Task requirements
Would you please copy every line from the records that contains the word "register"?
**** Provided records ****
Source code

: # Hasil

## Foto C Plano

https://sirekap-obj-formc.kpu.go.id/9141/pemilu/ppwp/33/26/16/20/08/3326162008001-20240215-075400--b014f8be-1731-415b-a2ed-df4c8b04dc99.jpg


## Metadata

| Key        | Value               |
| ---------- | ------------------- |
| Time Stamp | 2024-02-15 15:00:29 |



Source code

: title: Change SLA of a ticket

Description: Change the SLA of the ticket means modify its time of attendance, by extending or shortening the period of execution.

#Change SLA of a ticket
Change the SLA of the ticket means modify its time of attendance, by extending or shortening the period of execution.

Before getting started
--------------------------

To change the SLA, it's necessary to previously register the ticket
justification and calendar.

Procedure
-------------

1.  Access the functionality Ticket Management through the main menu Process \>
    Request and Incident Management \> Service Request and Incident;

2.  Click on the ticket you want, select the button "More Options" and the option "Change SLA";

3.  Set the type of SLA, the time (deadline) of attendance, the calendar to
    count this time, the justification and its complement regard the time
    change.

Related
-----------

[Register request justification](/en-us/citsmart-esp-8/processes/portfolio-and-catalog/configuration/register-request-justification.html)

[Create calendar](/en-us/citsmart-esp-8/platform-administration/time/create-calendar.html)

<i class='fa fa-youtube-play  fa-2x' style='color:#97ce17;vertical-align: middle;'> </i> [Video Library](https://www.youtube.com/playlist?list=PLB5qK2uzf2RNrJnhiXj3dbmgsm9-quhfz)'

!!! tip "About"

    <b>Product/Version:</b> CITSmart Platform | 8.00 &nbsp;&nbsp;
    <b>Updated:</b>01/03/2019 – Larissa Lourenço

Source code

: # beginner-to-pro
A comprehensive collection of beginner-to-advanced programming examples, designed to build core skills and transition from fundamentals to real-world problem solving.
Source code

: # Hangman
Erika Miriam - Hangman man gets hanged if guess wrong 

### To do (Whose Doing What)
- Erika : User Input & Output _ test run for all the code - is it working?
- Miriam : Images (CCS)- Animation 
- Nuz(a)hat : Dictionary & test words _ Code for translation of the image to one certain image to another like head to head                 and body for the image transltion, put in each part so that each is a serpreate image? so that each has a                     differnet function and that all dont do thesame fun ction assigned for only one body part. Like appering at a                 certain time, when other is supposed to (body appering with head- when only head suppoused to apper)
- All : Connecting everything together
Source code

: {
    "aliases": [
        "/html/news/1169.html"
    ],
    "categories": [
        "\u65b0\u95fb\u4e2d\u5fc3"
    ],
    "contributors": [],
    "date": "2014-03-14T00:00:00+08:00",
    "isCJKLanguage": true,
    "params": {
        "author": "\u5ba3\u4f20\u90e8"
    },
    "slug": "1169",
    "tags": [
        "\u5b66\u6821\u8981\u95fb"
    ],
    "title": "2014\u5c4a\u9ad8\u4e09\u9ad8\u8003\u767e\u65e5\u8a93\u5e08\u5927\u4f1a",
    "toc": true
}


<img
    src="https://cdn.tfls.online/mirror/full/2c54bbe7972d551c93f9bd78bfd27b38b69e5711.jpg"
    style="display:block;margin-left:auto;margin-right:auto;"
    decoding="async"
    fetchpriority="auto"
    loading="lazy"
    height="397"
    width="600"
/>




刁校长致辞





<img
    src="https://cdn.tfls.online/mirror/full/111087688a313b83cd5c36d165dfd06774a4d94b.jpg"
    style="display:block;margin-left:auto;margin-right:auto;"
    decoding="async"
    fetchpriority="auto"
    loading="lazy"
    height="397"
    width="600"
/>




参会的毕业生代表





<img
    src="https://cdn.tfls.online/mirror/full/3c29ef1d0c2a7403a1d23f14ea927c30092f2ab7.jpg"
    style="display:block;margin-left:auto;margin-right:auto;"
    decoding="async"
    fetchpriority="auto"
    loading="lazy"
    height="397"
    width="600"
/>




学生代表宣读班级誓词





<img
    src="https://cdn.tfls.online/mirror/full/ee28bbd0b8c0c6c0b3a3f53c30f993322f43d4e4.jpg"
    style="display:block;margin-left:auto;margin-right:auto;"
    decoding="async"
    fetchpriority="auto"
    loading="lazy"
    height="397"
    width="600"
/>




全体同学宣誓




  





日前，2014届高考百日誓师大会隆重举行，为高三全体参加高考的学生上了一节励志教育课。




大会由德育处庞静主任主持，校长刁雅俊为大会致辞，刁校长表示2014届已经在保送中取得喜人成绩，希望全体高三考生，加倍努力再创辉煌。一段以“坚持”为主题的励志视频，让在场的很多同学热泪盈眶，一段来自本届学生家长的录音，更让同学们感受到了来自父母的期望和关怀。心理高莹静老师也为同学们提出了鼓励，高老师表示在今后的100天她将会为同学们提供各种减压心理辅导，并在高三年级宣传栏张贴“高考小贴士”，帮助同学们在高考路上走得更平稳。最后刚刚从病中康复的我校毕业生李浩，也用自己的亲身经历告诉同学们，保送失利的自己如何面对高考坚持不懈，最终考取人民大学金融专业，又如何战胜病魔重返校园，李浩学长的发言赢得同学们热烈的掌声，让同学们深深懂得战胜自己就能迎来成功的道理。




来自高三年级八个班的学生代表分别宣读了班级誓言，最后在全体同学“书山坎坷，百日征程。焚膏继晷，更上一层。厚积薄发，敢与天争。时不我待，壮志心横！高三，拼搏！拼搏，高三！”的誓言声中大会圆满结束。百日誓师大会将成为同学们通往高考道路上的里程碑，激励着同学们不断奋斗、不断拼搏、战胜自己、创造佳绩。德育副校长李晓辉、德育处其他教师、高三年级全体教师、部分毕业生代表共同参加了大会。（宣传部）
****
Solution for this exercise
To change the SLA, it's necessary to previously register the ticket
[Register request justification](/en-us/citsmart-esp-8/processes/portfolio-and-catalog/configuration/register-request-justification.html)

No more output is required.